Problem to work on: Which lines in the entries below contain the string "کلیک"? Show each of them in full.

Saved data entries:
--- START ---
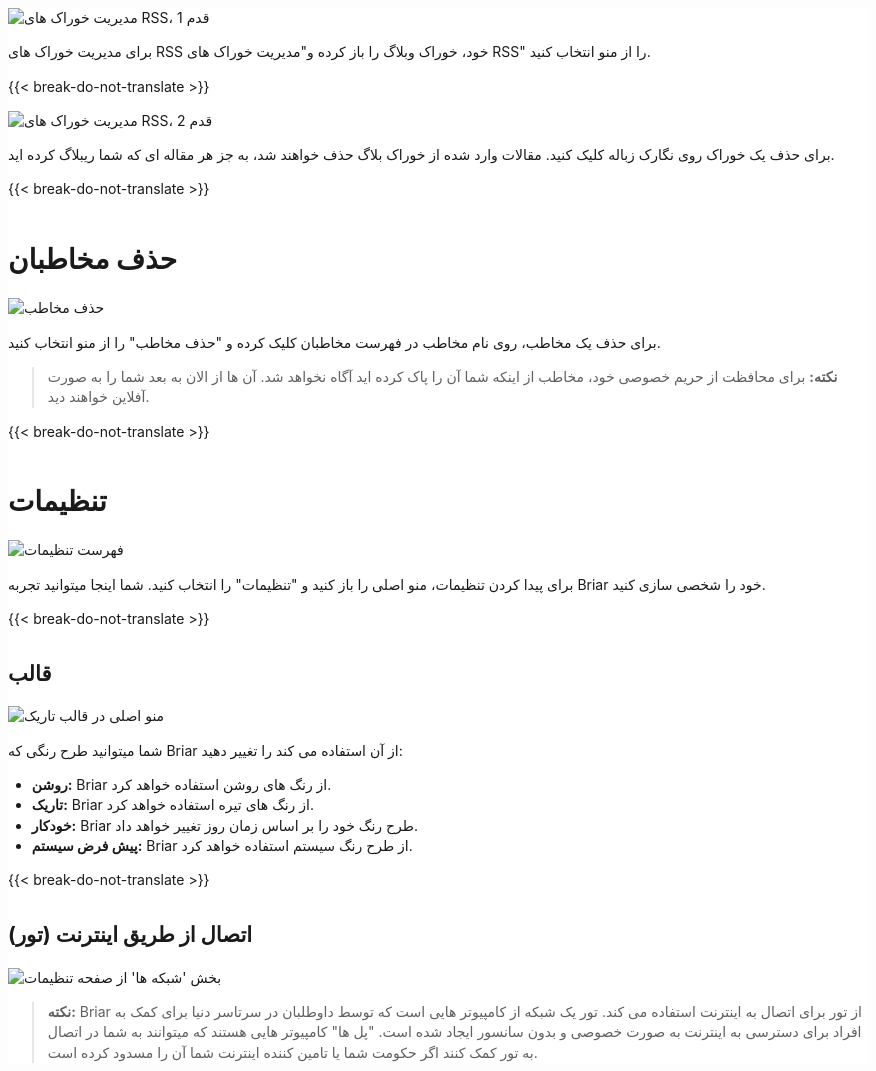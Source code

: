 ![مدیریت خوراک های RSS، قدم 1](/img/manage-rss-feeds-1-cropped.png)

برای مدیریت خوراک های RSS خود،  خوراک وبلاگ را باز کرده و"مدیریت خوراک های RSS" را از منو انتخاب کنید.

{{< break-do-not-translate >}}

![مدیریت خوراک های RSS، قدم 2](/img/manage-rss-feeds-2-cropped.png)

برای حذف یک خوراک روی نگارک زباله کلیک کنید. مقالات وارد شده از خوراک بلاگ حذف خواهند شد، به جز هر مقاله ای که شما ریبلاگ کرده اید.

{{< break-do-not-translate >}}

# حذف مخاطبان #

![حذف مخاطب](/img/delete-contact-cropped.png)

برای حذف یک مخاطب، روی نام مخاطب در فهرست مخاطبان کلیک کرده و "حذف مخاطب" را از منو انتخاب کنید.

> **نکته:** برای محافظت از حریم خصوصی خود، مخاطب از اینکه شما آن را پاک کرده اید آگاه نخواهد شد. آن ها از الان به بعد شما را به صورت آفلاین خواهند دید.

{{< break-do-not-translate >}}

# تنظیمات

![فهرست تنظیمات](/img/manual_dark_theme_settings-cropped.png)

برای پیدا کردن تنظیمات، منو اصلی را باز کنید و "تنظیمات" را انتخاب کنید.
شما اینجا میتوانید تجربه Briar خود را شخصی سازی کنید.

{{< break-do-not-translate >}}

## قالب

![منو اصلی در قالب تاریک](/img/manual_dark_theme_nav_drawer-cropped.png)

شما میتوانید طرح رنگی که Briar از آن استفاده می کند را تغییر دهید:

* **روشن:** Briar از رنگ های روشن استفاده خواهد کرد.
* **تاریک:** Briar از رنگ های تیره استفاده خواهد کرد.
* **خودکار:** Briar طرح رنگ خود را بر اساس زمان روز تغییر خواهد داد.
* **پیش فرض سیستم:** Briar از طرح رنگ سیستم استفاده خواهد کرد.

{{< break-do-not-translate >}}

## اتصال از طریق اینترنت (تور)

![بخش 'شبکه ها' از صفحه تنظیمات](/img/manual_tor_settings-cropped.png)

> **نکته:** Briar از تور برای اتصال به اینترنت استفاده می کند. تور یک شبکه از کامپیوتر هایی است که توسط داوطلبان در سرتاسر دنیا برای کمک به افراد برای دسترسی به اینترنت به صورت خصوصی و بدون سانسور ایجاد شده است. "پل ها" کامپیوتر هایی هستند که میتوانند به شما در اتصال به تور کمک کنند اگر حکومت شما یا تامین کننده اینترنت شما آن را مسدود کرده است.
--- END ---
Answer to the problem:
برای حذف یک خوراک روی نگارک زباله کلیک کنید. مقالات وارد شده از خوراک بلاگ حذف خواهند شد، به جز هر مقاله ای که شما ریبلاگ کرده اید.
برای حذف یک مخاطب، روی نام مخاطب در فهرست مخاطبان کلیک کرده و "حذف مخاطب" را از منو انتخاب کنید.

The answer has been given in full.